Andrés quedó varado a varios kilómetros de Rabat. Por error tomo un bus que se dirigía hacía Casablanca y logró que lo dejaran descender antes que el bus continuara su camino.
Preocupado contempló la carretera que se dirigía a la ciudad y le pareció infinita. Eran varios kilómetros y pensó que tardaría algunas horas en llegar y el avión para Madrid salía en un par de horas.
Con alegría vio acercarse taxi viejo y lo detuvo. Intento comunicarse en ingles pero el taxista lo interrumpió en español.
El chofer pedía veinte euros por el viaje, pero Andrés sólo tenía diez. Intento convencerlo, pero este era inflexible. Cuando la desesperación comenzaba a aparecer vio que tres figuras se acercaban. Un hombre y dos mujeres cargando unas mochilas enormes sobre sus espaldas que los hacían parecer jorobados.
El hombre se acercó y le preguntó si se dirigía a Rabat. Andrés le dijo que sí y el extraño le pidió compartir el taxi.
Andrés tan sorprendido como agradecido aceptaron inmediatamente. El taxista estuvo de acuerdo y partieron rumbo a la ciudad.

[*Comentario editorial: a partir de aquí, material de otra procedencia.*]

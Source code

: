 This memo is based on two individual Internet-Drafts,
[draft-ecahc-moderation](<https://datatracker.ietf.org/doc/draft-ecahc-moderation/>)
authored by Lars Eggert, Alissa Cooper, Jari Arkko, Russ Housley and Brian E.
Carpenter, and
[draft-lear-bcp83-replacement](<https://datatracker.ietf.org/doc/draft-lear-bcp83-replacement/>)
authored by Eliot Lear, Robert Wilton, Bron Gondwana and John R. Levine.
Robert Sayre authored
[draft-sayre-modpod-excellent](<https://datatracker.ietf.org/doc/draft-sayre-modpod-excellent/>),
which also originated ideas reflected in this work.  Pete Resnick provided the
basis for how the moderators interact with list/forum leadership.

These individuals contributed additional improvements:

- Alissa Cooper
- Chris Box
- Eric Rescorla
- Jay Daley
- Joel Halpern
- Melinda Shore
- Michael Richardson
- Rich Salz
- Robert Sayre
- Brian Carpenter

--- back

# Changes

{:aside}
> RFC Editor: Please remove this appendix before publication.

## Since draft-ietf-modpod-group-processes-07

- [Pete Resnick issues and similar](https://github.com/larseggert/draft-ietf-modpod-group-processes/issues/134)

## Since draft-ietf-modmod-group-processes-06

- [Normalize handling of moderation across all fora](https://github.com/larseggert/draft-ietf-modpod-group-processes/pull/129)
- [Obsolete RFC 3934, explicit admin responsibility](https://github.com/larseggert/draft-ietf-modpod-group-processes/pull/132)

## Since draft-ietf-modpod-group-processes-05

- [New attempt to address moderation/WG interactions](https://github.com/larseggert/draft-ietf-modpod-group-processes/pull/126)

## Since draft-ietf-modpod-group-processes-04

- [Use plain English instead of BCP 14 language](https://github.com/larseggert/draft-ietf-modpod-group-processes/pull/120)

El hombre se sentó junto al conductor. Le dijo que era ruso y se llamaba Iván. Era un mozo enorme con voz de niño y sonrisa de cachorro. Viajaba junto a Irina su novia, una mujer joven de cabellos dorados como rayos de sol e inteligente como un águila.
Ambos hablaban un inglés lento, fragmentado. Fácil de entender, pero difícil de escuchar. Eran alegres, bromistas y buena compañía.
La segunda mujer era española, Sofia. Ella tenía ojos negros como una noche en la playa sin estrellas y una sonrisa serena y franca. Estaban sentados uno al lado del otro y por alguna razón Andrés se puso nervioso.
Comenzaron a conversar y las palabras se presentaban casi sin pensar, la conversación era fluida, sin trabas. Él la hacía reír, ella lo hacía pensar y al poco rato olvidaron que estaban en un taxi rumbo a Rabat y que tenían dos compañeros de viaje que intentaban hablarles, aunque ellos los ignoraban sin culpa.
Sin darse cuenta llegaron al aeropuerto. El taxi se detuvo y el taxista le dijo a Andrés que podía bajar. Faltaba una hora para su vuelo. Tenía tiempo.
Pero las piernas no quisieron bajar. Quedaron ancladas frente a esos hermosos ojos negros que lo retenían. Casi sin pensar respondió no me bajo aquí y siguió su viaje rumbo a lo desconocido.